### What the task requires:
Print the records below exactly, starting at the first line and stopping after the line that contains "Customer calls your". Leave out any pictures.

### Task material:
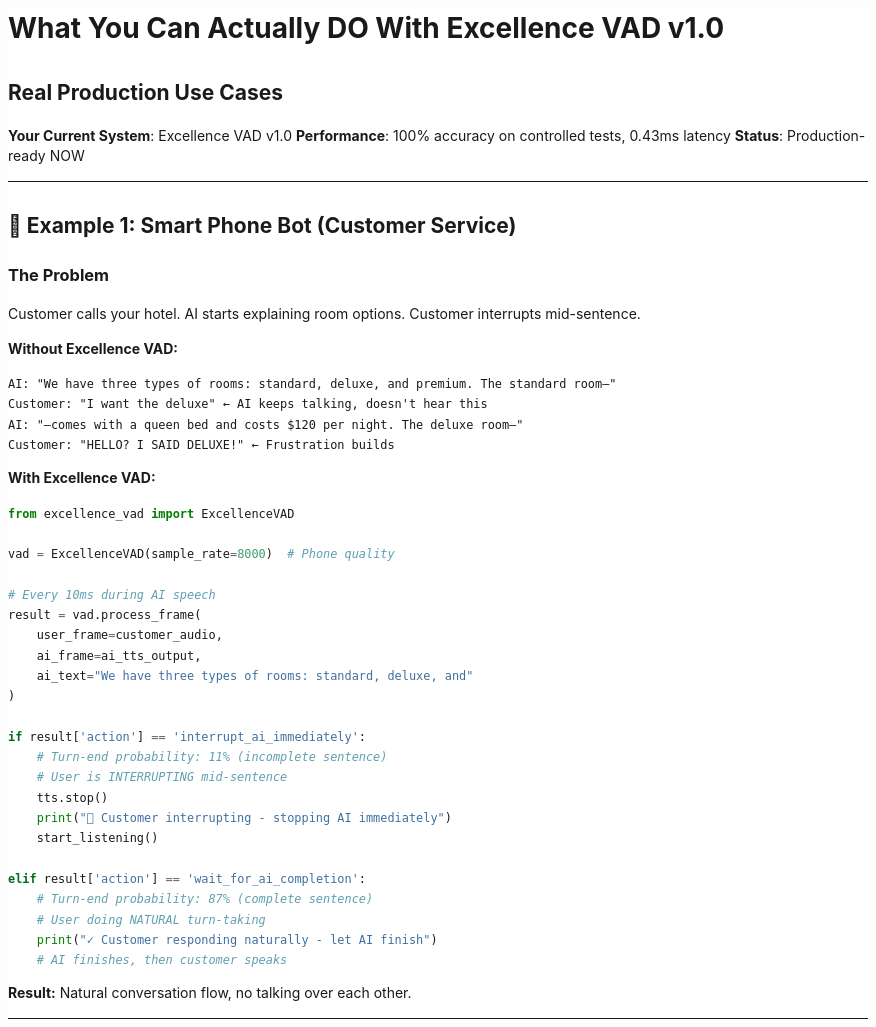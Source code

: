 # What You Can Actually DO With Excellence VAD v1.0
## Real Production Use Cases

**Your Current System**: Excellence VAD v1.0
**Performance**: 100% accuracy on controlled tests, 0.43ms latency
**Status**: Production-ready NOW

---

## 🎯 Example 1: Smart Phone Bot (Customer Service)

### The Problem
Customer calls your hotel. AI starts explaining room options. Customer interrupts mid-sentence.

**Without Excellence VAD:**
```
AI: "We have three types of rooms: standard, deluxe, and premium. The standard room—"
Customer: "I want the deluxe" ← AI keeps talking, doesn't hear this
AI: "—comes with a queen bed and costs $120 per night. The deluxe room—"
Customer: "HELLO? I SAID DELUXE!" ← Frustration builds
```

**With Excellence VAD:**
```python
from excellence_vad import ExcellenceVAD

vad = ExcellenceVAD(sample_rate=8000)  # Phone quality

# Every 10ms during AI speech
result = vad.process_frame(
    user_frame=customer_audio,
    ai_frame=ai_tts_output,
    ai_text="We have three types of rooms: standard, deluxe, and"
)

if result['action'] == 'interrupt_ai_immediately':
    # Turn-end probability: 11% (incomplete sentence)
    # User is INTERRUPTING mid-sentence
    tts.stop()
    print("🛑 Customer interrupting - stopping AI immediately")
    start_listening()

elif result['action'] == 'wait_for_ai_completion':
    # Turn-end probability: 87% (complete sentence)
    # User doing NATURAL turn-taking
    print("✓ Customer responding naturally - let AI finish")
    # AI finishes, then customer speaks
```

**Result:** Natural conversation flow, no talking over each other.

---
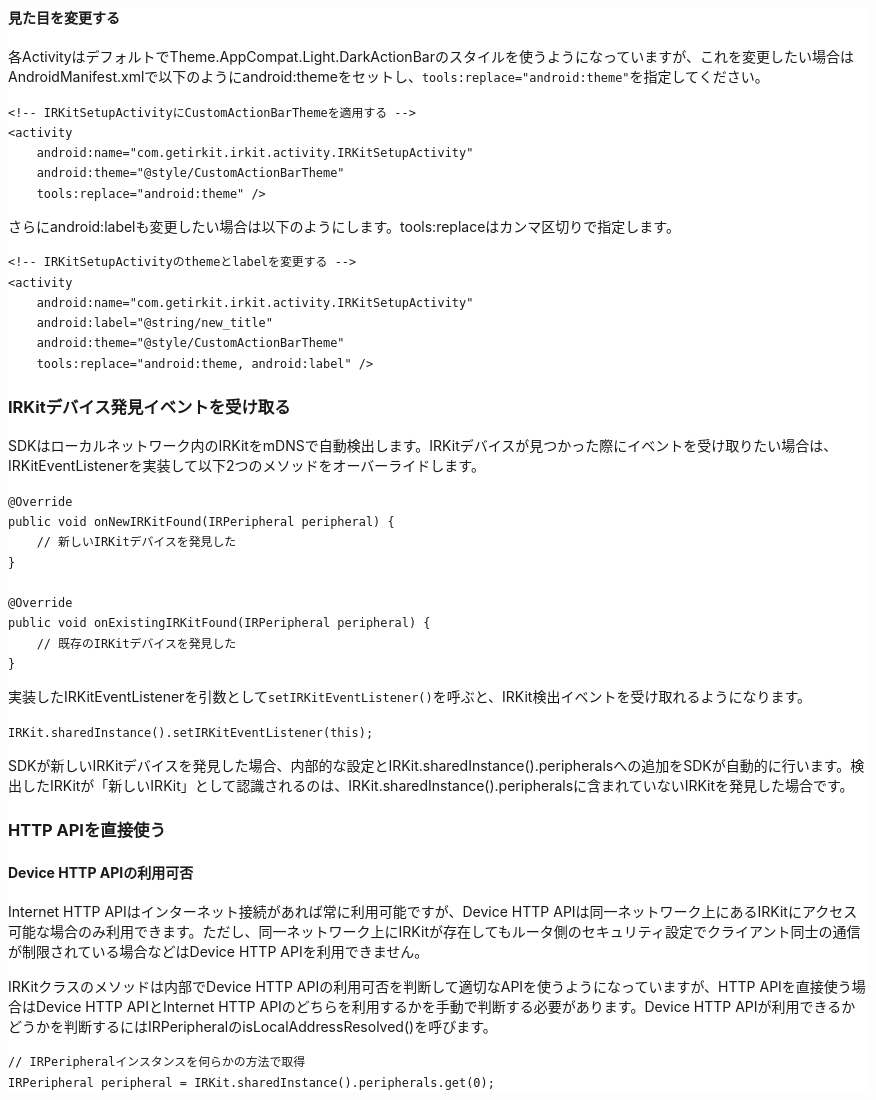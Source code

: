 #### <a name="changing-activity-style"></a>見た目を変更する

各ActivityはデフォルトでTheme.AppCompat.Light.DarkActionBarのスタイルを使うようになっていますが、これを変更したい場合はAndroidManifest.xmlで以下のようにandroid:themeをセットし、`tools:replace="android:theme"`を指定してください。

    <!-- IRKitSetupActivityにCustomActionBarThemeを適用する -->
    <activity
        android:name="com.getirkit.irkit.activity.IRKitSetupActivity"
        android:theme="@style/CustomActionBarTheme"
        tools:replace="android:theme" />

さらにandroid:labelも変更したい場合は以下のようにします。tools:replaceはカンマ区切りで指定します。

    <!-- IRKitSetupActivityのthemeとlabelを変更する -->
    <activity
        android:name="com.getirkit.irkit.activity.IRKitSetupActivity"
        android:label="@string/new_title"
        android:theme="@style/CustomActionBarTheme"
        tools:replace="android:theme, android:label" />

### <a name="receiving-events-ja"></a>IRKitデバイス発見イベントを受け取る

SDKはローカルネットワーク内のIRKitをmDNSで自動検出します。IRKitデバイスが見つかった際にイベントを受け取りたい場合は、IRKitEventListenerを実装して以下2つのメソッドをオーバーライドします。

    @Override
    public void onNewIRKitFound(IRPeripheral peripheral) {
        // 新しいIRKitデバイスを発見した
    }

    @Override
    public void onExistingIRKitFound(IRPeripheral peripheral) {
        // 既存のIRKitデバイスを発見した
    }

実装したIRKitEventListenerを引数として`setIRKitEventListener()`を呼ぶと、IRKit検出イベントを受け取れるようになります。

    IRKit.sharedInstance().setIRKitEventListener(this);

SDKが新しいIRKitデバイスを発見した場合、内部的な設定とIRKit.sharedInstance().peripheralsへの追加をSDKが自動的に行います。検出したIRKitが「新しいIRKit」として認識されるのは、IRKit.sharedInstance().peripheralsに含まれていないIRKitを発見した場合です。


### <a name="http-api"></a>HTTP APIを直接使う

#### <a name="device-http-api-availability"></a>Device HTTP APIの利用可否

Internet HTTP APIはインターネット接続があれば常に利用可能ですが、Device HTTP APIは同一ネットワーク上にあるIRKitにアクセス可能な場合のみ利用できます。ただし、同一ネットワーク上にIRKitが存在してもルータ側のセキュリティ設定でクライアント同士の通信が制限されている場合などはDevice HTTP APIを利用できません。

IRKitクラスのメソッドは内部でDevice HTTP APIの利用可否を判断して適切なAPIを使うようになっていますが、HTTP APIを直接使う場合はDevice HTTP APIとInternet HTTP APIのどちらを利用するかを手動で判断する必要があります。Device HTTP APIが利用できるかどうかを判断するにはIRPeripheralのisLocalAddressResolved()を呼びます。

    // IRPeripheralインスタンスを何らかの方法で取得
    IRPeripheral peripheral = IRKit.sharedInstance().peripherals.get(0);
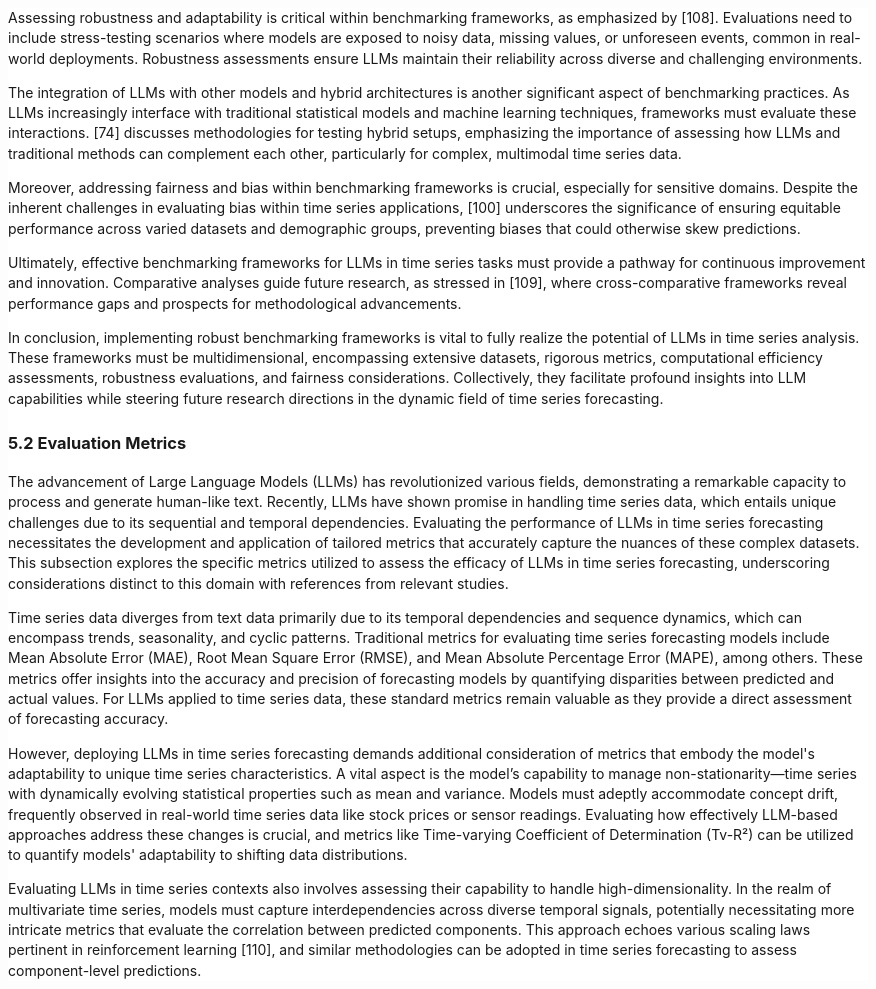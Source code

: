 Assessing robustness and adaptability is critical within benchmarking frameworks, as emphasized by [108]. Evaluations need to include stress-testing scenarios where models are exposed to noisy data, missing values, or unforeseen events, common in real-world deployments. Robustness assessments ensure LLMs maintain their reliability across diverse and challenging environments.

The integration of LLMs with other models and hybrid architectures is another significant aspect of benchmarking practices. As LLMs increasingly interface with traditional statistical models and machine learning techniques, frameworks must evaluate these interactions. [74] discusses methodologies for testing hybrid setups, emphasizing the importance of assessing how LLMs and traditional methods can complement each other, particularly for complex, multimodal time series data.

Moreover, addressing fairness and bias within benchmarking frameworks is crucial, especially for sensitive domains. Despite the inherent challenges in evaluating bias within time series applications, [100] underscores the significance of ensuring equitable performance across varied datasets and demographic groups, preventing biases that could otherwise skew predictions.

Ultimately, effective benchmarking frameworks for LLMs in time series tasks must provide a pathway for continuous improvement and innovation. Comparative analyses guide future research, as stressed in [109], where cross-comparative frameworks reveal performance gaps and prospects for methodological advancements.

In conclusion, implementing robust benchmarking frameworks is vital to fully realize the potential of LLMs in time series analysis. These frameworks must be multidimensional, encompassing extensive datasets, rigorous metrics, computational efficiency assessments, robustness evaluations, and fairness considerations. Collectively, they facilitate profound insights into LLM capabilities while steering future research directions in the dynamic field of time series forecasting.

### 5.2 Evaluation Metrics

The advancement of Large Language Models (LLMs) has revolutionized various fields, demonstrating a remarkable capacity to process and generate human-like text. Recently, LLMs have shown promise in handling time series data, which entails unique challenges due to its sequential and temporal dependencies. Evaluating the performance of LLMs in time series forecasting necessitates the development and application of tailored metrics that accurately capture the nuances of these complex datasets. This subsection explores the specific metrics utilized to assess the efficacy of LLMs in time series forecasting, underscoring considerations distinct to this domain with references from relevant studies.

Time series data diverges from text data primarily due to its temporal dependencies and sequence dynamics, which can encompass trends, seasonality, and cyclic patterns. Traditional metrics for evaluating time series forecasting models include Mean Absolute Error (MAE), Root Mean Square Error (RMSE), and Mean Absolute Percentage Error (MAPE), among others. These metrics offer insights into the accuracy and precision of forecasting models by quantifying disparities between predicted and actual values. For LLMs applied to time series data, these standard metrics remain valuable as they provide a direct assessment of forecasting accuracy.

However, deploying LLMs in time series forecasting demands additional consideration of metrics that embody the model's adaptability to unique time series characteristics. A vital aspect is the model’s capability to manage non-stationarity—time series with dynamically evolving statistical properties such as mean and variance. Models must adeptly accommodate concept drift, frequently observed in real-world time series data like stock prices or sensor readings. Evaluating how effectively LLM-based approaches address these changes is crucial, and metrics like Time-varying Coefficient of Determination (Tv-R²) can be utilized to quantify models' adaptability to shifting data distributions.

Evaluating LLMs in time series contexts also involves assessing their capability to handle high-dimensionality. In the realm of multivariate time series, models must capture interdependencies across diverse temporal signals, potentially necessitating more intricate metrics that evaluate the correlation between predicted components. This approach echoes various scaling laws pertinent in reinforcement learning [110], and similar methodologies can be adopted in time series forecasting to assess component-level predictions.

### Exercise result:
Source code

: # What You Can Actually DO With Excellence VAD v1.0
## Real Production Use Cases

**Your Current System**: Excellence VAD v1.0
**Performance**: 100% accuracy on controlled tests, 0.43ms latency
**Status**: Production-ready NOW

---

## 🎯 Example 1: Smart Phone Bot (Customer Service)

### The Problem
Customer calls your hotel. AI starts explaining room options. Customer interrupts mid-sentence.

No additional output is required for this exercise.